A new high-speed patrol vessel has recently been introduced by the UK’s Border Force to protect the estuarial approaches to the capital.The spread of shallow waters off the Kent and Essex coasts can provide a secret and fast way into the capital for human traffickers, drugs and gun runners.

The new ‘Eagle’ of the Thames can outpace these smart alicks who twist and turn through the estuarial approaches.  She showed her paces off to the press and media and also took me by surprise – she gave hardly any time for me to reach for my sketch book!  She will be based at Wapping, the HQ of London’s maritime police.  From here conventional patrol boats are stationed and maintained using fast rib patrol boats capable of transporting platoons of commando-like coppers with speed, flashing lights and sirens, just like their land-based counterparts.   Regular practice runs are a sight to see as well as their smaller conventional craft which have plodded up and down the tideway for donkeys’ years.  Fast reaction is now the name of the game, and closure of conventional water-based police transport.
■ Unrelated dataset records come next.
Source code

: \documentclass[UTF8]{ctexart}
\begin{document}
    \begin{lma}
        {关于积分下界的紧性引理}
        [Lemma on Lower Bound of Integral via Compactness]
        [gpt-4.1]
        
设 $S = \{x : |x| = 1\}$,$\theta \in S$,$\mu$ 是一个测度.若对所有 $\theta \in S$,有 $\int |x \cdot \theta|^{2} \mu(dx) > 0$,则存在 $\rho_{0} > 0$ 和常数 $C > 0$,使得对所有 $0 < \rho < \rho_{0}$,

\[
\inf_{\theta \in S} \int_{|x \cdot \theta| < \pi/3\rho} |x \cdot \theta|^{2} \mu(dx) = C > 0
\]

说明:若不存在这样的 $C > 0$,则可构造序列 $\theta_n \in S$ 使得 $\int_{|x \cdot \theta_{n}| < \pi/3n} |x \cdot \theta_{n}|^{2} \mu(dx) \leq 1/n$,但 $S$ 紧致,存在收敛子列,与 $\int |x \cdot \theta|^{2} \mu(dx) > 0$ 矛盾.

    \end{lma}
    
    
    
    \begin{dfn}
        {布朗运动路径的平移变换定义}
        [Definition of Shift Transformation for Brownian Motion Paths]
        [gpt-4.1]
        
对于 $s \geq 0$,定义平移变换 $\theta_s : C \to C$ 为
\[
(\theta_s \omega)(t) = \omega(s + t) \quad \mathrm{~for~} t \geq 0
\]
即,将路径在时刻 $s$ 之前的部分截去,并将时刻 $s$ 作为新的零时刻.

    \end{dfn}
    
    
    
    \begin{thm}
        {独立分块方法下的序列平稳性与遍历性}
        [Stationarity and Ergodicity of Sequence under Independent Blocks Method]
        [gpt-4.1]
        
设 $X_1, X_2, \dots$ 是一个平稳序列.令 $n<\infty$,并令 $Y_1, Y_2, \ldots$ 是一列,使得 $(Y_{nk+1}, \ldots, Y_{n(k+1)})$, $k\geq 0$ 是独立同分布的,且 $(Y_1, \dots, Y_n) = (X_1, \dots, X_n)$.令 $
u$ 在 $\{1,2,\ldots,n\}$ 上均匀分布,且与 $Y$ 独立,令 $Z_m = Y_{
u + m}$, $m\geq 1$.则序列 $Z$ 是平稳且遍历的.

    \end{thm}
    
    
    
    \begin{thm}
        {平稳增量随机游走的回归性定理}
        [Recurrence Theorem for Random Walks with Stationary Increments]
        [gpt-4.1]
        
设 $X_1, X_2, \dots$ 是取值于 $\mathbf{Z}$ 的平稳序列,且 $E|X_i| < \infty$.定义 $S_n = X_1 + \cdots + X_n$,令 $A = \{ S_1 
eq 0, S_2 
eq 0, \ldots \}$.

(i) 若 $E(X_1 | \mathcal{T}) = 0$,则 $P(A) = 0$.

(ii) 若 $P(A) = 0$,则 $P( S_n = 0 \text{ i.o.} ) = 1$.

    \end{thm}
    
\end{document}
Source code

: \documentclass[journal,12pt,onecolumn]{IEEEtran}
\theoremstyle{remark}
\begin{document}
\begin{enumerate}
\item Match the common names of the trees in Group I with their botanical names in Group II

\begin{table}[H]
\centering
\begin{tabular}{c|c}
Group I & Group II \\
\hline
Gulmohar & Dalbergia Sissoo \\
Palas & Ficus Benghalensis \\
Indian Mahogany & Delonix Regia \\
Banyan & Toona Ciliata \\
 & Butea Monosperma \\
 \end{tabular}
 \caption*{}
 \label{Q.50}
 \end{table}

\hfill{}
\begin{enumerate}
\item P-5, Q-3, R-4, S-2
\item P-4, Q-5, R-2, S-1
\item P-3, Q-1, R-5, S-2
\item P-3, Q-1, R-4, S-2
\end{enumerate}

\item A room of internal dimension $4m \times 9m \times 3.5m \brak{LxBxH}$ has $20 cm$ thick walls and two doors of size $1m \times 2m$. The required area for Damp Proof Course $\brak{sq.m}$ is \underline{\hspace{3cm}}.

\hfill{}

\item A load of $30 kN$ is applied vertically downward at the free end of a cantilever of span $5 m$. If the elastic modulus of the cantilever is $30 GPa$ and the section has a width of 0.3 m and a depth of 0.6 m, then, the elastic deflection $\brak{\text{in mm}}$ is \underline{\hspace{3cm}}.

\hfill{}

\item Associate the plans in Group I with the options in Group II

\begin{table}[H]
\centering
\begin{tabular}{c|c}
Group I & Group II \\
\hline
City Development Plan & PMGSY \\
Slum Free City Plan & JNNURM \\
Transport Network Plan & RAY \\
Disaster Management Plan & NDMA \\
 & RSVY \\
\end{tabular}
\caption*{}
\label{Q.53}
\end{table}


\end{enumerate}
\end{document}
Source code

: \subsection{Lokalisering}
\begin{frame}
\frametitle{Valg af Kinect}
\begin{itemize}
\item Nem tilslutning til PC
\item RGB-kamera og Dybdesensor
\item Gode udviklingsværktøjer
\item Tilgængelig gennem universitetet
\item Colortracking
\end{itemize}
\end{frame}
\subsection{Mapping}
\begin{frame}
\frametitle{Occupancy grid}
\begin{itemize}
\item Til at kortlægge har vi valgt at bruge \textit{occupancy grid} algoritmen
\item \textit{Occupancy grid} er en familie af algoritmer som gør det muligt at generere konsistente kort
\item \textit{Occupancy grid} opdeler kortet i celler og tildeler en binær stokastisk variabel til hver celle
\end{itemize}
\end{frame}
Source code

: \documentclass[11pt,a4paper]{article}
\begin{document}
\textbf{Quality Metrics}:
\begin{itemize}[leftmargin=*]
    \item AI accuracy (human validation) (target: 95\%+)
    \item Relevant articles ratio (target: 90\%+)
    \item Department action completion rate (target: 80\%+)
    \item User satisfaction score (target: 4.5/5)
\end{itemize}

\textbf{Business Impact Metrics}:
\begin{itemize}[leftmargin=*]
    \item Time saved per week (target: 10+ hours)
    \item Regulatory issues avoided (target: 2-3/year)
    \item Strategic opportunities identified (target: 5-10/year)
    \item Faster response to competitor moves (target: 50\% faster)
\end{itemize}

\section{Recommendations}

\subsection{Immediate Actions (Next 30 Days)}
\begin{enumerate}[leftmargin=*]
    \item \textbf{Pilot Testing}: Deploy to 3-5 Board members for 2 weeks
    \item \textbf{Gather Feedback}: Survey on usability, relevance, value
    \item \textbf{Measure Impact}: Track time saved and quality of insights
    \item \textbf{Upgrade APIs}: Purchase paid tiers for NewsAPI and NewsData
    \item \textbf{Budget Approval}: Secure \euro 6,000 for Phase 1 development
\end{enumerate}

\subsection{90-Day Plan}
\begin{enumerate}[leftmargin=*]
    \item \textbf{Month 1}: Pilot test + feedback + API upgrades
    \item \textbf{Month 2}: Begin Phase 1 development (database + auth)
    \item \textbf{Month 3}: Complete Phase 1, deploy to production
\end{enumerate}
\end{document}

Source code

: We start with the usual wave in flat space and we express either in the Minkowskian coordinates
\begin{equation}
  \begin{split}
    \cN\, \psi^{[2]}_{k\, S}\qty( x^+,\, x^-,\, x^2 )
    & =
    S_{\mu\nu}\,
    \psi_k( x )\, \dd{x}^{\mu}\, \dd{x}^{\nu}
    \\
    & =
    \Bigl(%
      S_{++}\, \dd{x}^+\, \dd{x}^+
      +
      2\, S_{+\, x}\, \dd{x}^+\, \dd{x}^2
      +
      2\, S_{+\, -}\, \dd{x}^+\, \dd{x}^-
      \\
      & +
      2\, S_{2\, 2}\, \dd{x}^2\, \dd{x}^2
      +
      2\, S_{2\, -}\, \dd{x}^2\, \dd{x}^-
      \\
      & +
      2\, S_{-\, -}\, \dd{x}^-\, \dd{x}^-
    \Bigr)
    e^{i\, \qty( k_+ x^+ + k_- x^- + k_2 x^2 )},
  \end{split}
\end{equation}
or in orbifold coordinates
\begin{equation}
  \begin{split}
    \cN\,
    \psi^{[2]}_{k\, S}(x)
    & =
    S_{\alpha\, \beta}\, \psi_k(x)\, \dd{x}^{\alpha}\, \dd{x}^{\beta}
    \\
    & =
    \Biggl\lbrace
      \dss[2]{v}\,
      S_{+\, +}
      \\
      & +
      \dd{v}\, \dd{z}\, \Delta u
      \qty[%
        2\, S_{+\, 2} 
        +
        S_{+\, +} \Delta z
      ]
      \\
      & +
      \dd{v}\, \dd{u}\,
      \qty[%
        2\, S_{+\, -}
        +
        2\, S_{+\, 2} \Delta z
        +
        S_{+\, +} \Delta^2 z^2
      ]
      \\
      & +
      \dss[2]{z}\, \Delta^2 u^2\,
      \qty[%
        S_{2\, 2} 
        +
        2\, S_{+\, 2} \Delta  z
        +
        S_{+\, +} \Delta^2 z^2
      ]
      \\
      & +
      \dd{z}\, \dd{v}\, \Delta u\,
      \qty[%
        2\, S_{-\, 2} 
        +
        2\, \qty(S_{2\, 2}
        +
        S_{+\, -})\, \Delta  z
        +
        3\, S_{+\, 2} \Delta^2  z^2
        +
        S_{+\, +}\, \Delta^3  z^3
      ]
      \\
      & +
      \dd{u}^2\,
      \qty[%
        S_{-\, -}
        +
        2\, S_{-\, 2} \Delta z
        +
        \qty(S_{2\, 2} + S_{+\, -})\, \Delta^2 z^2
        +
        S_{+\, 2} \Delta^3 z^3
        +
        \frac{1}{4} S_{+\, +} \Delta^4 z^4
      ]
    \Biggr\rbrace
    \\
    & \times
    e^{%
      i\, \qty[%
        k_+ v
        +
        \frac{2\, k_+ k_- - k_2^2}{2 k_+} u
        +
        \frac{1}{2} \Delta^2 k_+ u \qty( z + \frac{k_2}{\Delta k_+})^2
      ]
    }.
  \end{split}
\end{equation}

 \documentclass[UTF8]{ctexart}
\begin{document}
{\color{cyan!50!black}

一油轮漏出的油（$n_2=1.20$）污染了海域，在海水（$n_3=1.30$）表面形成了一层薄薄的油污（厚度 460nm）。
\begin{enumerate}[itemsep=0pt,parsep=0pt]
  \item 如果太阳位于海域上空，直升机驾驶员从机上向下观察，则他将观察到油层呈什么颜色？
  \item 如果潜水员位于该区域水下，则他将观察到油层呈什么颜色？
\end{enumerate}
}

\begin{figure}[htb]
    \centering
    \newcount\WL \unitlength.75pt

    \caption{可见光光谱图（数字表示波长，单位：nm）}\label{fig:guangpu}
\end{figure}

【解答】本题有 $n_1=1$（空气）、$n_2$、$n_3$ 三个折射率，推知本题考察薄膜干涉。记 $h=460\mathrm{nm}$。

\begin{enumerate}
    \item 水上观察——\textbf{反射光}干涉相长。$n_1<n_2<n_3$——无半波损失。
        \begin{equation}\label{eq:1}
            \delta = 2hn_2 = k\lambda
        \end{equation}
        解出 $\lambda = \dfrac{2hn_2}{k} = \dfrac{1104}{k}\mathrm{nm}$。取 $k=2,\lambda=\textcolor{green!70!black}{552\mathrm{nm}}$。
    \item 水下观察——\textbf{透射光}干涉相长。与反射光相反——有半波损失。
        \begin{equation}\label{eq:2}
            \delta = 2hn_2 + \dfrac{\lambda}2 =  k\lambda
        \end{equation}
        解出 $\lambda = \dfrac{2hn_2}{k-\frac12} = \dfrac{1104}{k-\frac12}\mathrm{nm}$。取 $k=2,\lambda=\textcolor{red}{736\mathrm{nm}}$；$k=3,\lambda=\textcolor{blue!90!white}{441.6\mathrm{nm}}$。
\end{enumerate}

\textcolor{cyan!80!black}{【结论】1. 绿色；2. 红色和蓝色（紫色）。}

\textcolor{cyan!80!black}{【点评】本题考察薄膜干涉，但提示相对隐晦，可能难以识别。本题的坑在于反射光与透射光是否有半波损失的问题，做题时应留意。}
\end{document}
The Greenwich police station and residential facilities just off Royal Hill have recently closed their doors, but the alarming passage of police cars out on a ‘shout’ still prevails causing young and old to leap out of the way!!

The UK’s first marine police were based along the Thames since 1798 to protect the vast amount of shipping which lay in the tideway awaiting space to unload at the licensed quays where HM Customs could raise extensive import duties.  Pressure from the East India Company and similar great trading companies forced the opening of further police stations downstream from Wapping to the Isle of Dogs and North Kent.

Nowadays the Metropolitan River Police cover the Thames from Teddington through Westminster, the City and Docklands to the Dartford Crossing, where both Kent and Essex protect the Estuary with their specialist marine divisions. HM Customs, Trinity House, RNLI and other institutions keep a weather eye open, with the Royal Navy taking responsibility for the open sea with HM Fisheries and Border Control craft playing a more significant role.

The security situation is for ever challenging and has always been so.  That’s why Lord Nelson – after his 1821 success at Copenhagen – was then drafted into protecting the East Coast and Thames Estuary with the formation of a fast reaction fleet manned by sailormen who traded in these waters.  Trinity House created a cross-river barrage with their craft at the height of the threat.  The so-named ‘fencibles’ fitted the bill to form a defensive flotilla organisation controlled by the Royal Navy and the City of London Corporation.  The rowing and ‘boatie’ community still volunteer!!